* **WHAT YOU WILL DO**
Write out all of the records below precisely as given, omitting the images.

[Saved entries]
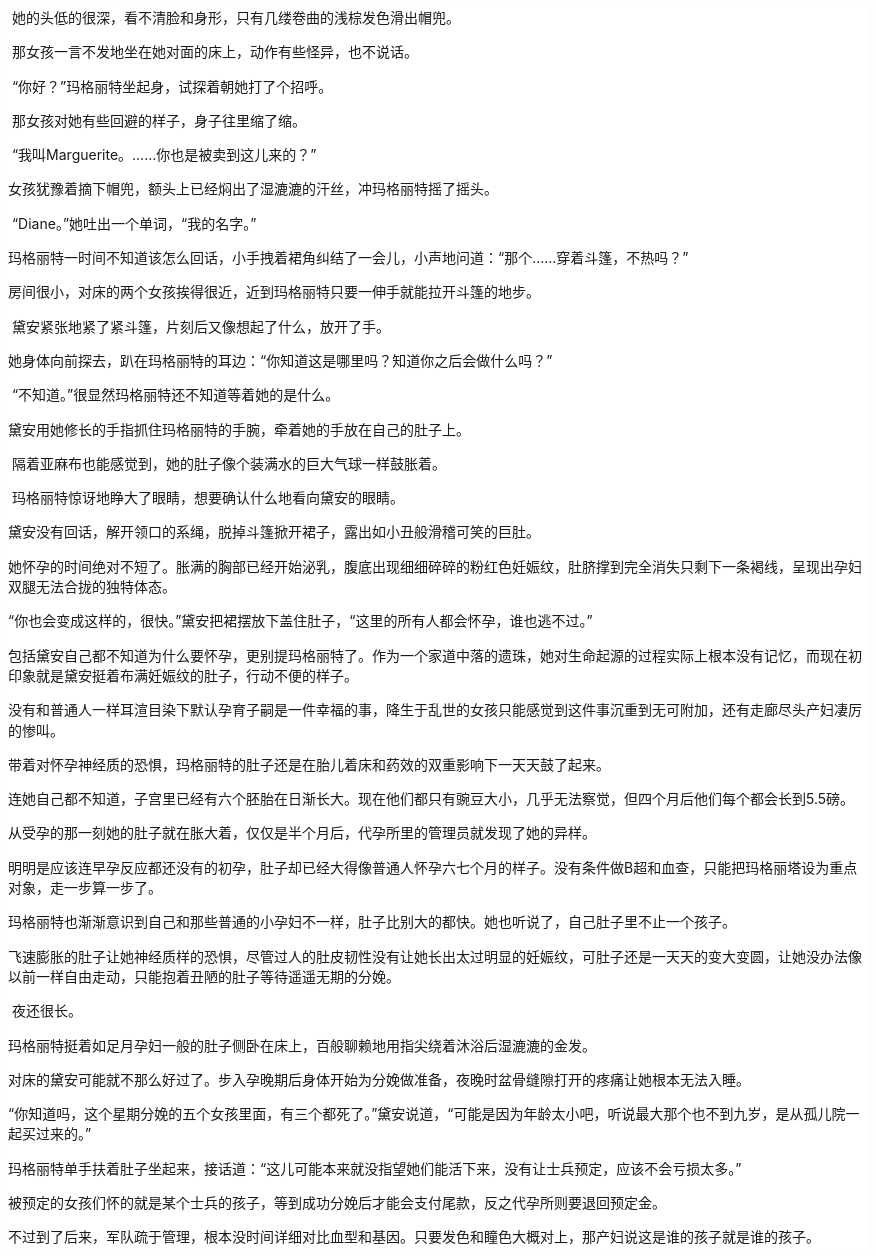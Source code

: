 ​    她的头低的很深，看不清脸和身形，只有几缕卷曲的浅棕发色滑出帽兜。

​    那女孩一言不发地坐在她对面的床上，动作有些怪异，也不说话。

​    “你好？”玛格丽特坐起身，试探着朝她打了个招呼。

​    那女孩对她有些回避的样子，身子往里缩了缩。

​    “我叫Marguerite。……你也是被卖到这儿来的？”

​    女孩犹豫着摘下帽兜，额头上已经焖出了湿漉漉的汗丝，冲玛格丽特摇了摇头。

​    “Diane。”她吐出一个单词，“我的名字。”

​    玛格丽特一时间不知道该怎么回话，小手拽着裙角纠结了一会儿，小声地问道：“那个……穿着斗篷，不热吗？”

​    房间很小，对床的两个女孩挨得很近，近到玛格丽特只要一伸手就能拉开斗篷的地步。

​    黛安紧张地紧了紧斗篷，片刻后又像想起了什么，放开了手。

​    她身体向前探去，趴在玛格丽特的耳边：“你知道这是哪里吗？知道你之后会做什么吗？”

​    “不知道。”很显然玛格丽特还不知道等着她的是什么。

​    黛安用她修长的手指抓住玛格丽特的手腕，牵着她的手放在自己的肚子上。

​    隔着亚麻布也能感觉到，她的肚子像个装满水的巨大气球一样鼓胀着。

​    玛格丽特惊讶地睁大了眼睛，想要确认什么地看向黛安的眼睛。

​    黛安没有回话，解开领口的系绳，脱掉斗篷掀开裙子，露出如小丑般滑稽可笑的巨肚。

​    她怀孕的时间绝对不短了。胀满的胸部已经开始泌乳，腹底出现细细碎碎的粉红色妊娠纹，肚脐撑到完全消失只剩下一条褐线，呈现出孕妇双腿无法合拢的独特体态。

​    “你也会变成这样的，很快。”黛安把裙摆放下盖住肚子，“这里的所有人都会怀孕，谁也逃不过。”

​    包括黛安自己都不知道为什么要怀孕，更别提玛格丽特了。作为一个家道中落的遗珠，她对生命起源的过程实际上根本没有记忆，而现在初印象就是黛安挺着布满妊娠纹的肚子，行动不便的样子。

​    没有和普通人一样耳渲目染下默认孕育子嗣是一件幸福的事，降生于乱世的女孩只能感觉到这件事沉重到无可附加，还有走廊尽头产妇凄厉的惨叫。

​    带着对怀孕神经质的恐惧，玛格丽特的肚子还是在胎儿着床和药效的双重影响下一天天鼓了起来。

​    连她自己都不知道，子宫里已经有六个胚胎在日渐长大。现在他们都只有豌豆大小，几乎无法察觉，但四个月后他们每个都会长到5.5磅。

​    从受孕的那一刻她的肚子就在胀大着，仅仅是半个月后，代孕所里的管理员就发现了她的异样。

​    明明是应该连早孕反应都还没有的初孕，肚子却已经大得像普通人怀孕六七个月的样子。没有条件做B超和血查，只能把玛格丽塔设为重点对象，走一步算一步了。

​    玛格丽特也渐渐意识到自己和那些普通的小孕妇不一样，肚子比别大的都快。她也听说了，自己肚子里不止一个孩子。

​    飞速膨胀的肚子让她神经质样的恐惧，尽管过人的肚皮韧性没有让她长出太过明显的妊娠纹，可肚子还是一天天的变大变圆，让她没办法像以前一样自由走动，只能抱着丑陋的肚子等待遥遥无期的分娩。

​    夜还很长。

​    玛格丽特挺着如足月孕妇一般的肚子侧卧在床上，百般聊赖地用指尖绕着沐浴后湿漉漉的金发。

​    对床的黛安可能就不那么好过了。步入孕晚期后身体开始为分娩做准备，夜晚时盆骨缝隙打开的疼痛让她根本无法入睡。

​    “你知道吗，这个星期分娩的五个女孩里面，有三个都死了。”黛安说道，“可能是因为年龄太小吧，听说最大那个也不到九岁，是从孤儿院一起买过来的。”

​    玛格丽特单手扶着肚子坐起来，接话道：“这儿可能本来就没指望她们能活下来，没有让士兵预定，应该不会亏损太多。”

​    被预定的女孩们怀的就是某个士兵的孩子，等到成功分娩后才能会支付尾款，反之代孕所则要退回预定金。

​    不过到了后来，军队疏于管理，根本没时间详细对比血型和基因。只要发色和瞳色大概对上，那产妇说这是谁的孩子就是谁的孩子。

* **YOUR SOLUTION**
Source code

: ​    她的头低的很深，看不清脸和身形，只有几缕卷曲的浅棕发色滑出帽兜。

​    那女孩一言不发地坐在她对面的床上，动作有些怪异，也不说话。

​    “你好？”玛格丽特坐起身，试探着朝她打了个招呼。

​    那女孩对她有些回避的样子，身子往里缩了缩。

​    “我叫Marguerite。……你也是被卖到这儿来的？”

​    女孩犹豫着摘下帽兜，额头上已经焖出了湿漉漉的汗丝，冲玛格丽特摇了摇头。

​    “Diane。”她吐出一个单词，“我的名字。”

​    玛格丽特一时间不知道该怎么回话，小手拽着裙角纠结了一会儿，小声地问道：“那个……穿着斗篷，不热吗？”

​    房间很小，对床的两个女孩挨得很近，近到玛格丽特只要一伸手就能拉开斗篷的地步。

​    黛安紧张地紧了紧斗篷，片刻后又像想起了什么，放开了手。

​    她身体向前探去，趴在玛格丽特的耳边：“你知道这是哪里吗？知道你之后会做什么吗？”

​    “不知道。”很显然玛格丽特还不知道等着她的是什么。

​    黛安用她修长的手指抓住玛格丽特的手腕，牵着她的手放在自己的肚子上。

​    隔着亚麻布也能感觉到，她的肚子像个装满水的巨大气球一样鼓胀着。

​    玛格丽特惊讶地睁大了眼睛，想要确认什么地看向黛安的眼睛。

​    黛安没有回话，解开领口的系绳，脱掉斗篷掀开裙子，露出如小丑般滑稽可笑的巨肚。

​    她怀孕的时间绝对不短了。胀满的胸部已经开始泌乳，腹底出现细细碎碎的粉红色妊娠纹，肚脐撑到完全消失只剩下一条褐线，呈现出孕妇双腿无法合拢的独特体态。

​    “你也会变成这样的，很快。”黛安把裙摆放下盖住肚子，“这里的所有人都会怀孕，谁也逃不过。”

​    包括黛安自己都不知道为什么要怀孕，更别提玛格丽特了。作为一个家道中落的遗珠，她对生命起源的过程实际上根本没有记忆，而现在初印象就是黛安挺着布满妊娠纹的肚子，行动不便的样子。

​    没有和普通人一样耳渲目染下默认孕育子嗣是一件幸福的事，降生于乱世的女孩只能感觉到这件事沉重到无可附加，还有走廊尽头产妇凄厉的惨叫。

​    带着对怀孕神经质的恐惧，玛格丽特的肚子还是在胎儿着床和药效的双重影响下一天天鼓了起来。

​    连她自己都不知道，子宫里已经有六个胚胎在日渐长大。现在他们都只有豌豆大小，几乎无法察觉，但四个月后他们每个都会长到5.5磅。

​    从受孕的那一刻她的肚子就在胀大着，仅仅是半个月后，代孕所里的管理员就发现了她的异样。

​    明明是应该连早孕反应都还没有的初孕，肚子却已经大得像普通人怀孕六七个月的样子。没有条件做B超和血查，只能把玛格丽塔设为重点对象，走一步算一步了。

​    玛格丽特也渐渐意识到自己和那些普通的小孕妇不一样，肚子比别大的都快。她也听说了，自己肚子里不止一个孩子。

​    飞速膨胀的肚子让她神经质样的恐惧，尽管过人的肚皮韧性没有让她长出太过明显的妊娠纹，可肚子还是一天天的变大变圆，让她没办法像以前一样自由走动，只能抱着丑陋的肚子等待遥遥无期的分娩。

​    夜还很长。

​    玛格丽特挺着如足月孕妇一般的肚子侧卧在床上，百般聊赖地用指尖绕着沐浴后湿漉漉的金发。

​    对床的黛安可能就不那么好过了。步入孕晚期后身体开始为分娩做准备，夜晚时盆骨缝隙打开的疼痛让她根本无法入睡。

​    “你知道吗，这个星期分娩的五个女孩里面，有三个都死了。”黛安说道，“可能是因为年龄太小吧，听说最大那个也不到九岁，是从孤儿院一起买过来的。”

​    玛格丽特单手扶着肚子坐起来，接话道：“这儿可能本来就没指望她们能活下来，没有让士兵预定，应该不会亏损太多。”

​    被预定的女孩们怀的就是某个士兵的孩子，等到成功分娩后才能会支付尾款，反之代孕所则要退回预定金。

​    不过到了后来，军队疏于管理，根本没时间详细对比血型和基因。只要发色和瞳色大概对上，那产妇说这是谁的孩子就是谁的孩子。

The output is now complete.